===== DATA FOR PROCESSING

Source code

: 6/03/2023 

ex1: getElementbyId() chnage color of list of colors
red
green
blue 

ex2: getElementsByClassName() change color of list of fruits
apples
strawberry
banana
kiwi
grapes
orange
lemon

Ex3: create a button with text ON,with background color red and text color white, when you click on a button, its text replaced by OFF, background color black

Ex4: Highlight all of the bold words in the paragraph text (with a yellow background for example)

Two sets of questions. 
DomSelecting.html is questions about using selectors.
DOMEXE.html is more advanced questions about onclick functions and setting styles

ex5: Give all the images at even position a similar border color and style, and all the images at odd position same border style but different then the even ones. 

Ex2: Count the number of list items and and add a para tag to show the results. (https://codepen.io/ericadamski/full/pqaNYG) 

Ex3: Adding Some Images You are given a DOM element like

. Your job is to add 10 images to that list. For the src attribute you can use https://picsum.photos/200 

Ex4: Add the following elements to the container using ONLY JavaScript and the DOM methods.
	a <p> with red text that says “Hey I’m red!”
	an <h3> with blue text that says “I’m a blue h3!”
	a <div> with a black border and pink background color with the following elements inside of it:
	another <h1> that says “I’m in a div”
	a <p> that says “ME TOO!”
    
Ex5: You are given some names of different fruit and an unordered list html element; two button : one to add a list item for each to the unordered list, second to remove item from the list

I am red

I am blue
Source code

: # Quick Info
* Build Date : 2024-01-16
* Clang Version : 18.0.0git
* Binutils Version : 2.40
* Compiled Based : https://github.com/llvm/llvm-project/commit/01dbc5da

==========

TASK PROMPT —
A faithful retyping of every entry above is the task.

ANSWER BELOW —
Source code

: 6/03/2023 

ex1: getElementbyId() chnage color of list of colors
red
green
blue 

ex2: getElementsByClassName() change color of list of fruits
apples
strawberry
banana
kiwi
grapes
orange
lemon

Ex3: create a button with text ON,with background color red and text color white, when you click on a button, its text replaced by OFF, background color black

Ex4: Highlight all of the bold words in the paragraph text (with a yellow background for example)

Two sets of questions. 
DomSelecting.html is questions about using selectors.
DOMEXE.html is more advanced questions about onclick functions and setting styles

ex5: Give all the images at even position a similar border color and style, and all the images at odd position same border style but different then the even ones. 

Ex2: Count the number of list items and and add a para tag to show the results. (https://codepen.io/ericadamski/full/pqaNYG) 

Ex3: Adding Some Images You are given a DOM element like

. Your job is to add 10 images to that list. For the src attribute you can use https://picsum.photos/200 

Ex4: Add the following elements to the container using ONLY JavaScript and the DOM methods.
	a <p> with red text that says “Hey I’m red!”
	an <h3> with blue text that says “I’m a blue h3!”
	a <div> with a black border and pink background color with the following elements inside of it:
	another <h1> that says “I’m in a div”
	a <p> that says “ME TOO!”
    
Ex5: You are given some names of different fruit and an unordered list html element; two button : one to add a list item for each to the unordered list, second to remove item from the list

I am red

I am blue
Source code

: # Quick Info
* Build Date : 2024-01-16
* Clang Version : 18.0.0git
* Binutils Version : 2.40
* Compiled Based : https://github.com/llvm/llvm-project/commit/01dbc5da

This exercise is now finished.